Vietnam's Noodle King Ly Qui Trung:
I Want to Create 'the McDonald's of the East'
With its sleek, modern interior, Vietnam's popular restaurant chain Pho24 is taking the traditional bowl of noodles to new heights. How did founder Ly Qui Trung win out against the multinational fast food competition?
I Want to Create 'the McDonald's of the East'By Hsiang-Yi Chang
From CommonWealth Magazine (vol. 458 )
"Are you joking? You come from a distinguished family, and have a master's degree from an Australian university. Why would you want to sell pho in the streets?"
Such was the response of Ly Qui Trung's wife back in 2003 when he told her he wanted to establish a restaurant chain selling Vietnam's signature dish pho – rice noodles in beef broth served with slim cuts of beef or chicken and garnishes. As the 44-year-old founder of food company Nam An Group, which owns Pho24, recalls his wife's initial indignant reaction, a broad, slightly smug smile spreads across his face. "But the facts prove I wasn't on the wrong track," he says.

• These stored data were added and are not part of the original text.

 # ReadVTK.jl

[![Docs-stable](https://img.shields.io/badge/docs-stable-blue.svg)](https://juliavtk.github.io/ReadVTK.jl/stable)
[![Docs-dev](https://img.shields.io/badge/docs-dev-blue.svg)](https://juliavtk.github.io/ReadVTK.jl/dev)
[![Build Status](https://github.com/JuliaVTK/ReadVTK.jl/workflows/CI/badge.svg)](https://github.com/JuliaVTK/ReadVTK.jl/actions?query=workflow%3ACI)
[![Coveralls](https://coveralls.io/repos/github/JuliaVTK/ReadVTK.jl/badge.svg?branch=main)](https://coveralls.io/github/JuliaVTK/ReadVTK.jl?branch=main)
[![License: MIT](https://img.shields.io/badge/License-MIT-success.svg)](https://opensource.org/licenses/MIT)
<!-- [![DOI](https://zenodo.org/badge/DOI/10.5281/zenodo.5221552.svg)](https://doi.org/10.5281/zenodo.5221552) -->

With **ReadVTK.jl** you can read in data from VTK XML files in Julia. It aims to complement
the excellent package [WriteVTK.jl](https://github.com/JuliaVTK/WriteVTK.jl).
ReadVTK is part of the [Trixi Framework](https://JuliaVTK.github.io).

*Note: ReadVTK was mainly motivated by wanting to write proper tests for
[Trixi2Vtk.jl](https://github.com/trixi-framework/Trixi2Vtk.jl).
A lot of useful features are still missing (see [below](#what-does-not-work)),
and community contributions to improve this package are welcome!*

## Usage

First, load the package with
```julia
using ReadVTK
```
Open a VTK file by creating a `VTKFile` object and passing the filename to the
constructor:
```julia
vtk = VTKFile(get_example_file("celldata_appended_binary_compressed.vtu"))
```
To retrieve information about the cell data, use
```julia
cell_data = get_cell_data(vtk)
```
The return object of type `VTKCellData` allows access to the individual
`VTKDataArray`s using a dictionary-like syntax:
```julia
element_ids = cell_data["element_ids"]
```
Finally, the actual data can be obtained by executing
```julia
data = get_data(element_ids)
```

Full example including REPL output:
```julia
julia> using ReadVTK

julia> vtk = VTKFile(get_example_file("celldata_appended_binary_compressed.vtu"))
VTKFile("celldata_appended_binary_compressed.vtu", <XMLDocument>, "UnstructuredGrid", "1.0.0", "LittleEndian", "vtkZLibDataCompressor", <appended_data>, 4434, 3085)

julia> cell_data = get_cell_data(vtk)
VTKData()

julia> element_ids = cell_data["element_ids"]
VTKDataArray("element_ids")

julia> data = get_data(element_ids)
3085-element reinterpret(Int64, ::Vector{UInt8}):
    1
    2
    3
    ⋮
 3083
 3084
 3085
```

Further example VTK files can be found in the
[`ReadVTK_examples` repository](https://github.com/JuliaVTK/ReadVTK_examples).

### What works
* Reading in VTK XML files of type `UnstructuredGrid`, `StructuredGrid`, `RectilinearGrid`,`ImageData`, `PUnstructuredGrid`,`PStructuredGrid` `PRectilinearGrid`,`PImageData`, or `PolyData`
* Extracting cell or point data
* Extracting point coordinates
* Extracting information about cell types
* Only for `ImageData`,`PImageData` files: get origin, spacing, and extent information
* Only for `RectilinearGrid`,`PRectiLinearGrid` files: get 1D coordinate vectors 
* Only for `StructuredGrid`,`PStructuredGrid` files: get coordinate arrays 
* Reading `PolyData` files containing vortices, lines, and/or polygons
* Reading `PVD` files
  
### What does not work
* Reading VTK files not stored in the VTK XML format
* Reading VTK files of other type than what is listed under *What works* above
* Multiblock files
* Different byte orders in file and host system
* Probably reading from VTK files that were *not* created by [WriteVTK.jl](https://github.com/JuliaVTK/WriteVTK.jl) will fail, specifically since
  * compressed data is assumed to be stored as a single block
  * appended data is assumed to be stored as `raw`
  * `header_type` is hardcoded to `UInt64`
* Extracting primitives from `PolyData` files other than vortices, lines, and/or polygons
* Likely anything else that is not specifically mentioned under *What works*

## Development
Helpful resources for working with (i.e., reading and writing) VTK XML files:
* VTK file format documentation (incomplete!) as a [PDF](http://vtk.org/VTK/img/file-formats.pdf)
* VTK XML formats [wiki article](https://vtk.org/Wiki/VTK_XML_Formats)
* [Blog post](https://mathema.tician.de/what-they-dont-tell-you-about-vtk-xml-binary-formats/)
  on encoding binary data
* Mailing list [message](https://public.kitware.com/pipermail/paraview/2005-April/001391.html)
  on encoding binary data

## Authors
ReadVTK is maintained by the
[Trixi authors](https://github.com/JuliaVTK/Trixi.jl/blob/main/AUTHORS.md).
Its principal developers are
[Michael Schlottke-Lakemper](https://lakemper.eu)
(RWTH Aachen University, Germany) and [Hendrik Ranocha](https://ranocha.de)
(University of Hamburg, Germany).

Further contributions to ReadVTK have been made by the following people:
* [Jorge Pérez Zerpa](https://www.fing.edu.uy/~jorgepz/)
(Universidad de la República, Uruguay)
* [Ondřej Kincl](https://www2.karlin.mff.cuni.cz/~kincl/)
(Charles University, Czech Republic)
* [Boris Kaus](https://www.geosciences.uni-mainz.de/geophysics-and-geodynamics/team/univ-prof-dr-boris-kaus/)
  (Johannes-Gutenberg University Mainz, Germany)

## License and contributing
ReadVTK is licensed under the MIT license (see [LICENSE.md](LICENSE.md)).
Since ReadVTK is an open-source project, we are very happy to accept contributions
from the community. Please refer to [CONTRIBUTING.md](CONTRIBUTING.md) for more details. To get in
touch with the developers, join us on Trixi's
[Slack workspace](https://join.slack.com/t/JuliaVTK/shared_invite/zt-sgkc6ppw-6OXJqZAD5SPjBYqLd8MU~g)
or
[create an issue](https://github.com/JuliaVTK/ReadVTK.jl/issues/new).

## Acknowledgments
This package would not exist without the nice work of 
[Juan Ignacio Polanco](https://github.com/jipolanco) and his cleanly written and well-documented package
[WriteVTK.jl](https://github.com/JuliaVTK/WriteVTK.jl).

In the seven years since its founding in 2003, Nam An Group has grown into Vietnam's largest food and beverage concern. And Pho24, the group's most well-known subsidiary, has developed into the largest chain restaurant in Vietnam. Presently, 62 Pho24 restaurants can be found across the country, ranging from big cities like Hanoi and Ho Chi Minh (Saigon) to smaller towns in the provinces. Due to its fast pace of extension, Pho24 quickly surpassed the two dominant foreign fast food chains, chicken restaurant KFC from the United States and hamburger chain Lotteria from Japan, which entered the Vietnamese market years earlier. Meanwhile, 17 Pho24 restaurants have opened in other Asia-Pacific countries including Australia, Cambodia, Hong Kong, Indonesia, the Philippines and South Korea.
Ly's Nam An Group owns and operates several other restaurant and coffeeshop chains and acts as general distributor for a number of international food and beverage brands. Last year the group made more than US$10 million in fixed franchising fees alone.
In Taiwan revenue on the order of US$10 million would make you just a small or medium-sized listed company. But in Vietnam, which embarked on capitalist market reform less than two decades ago, the lion's share of large companies in most industries are still state-run, be it aviation, telecommunications, finance, oil refinery or beer brewing.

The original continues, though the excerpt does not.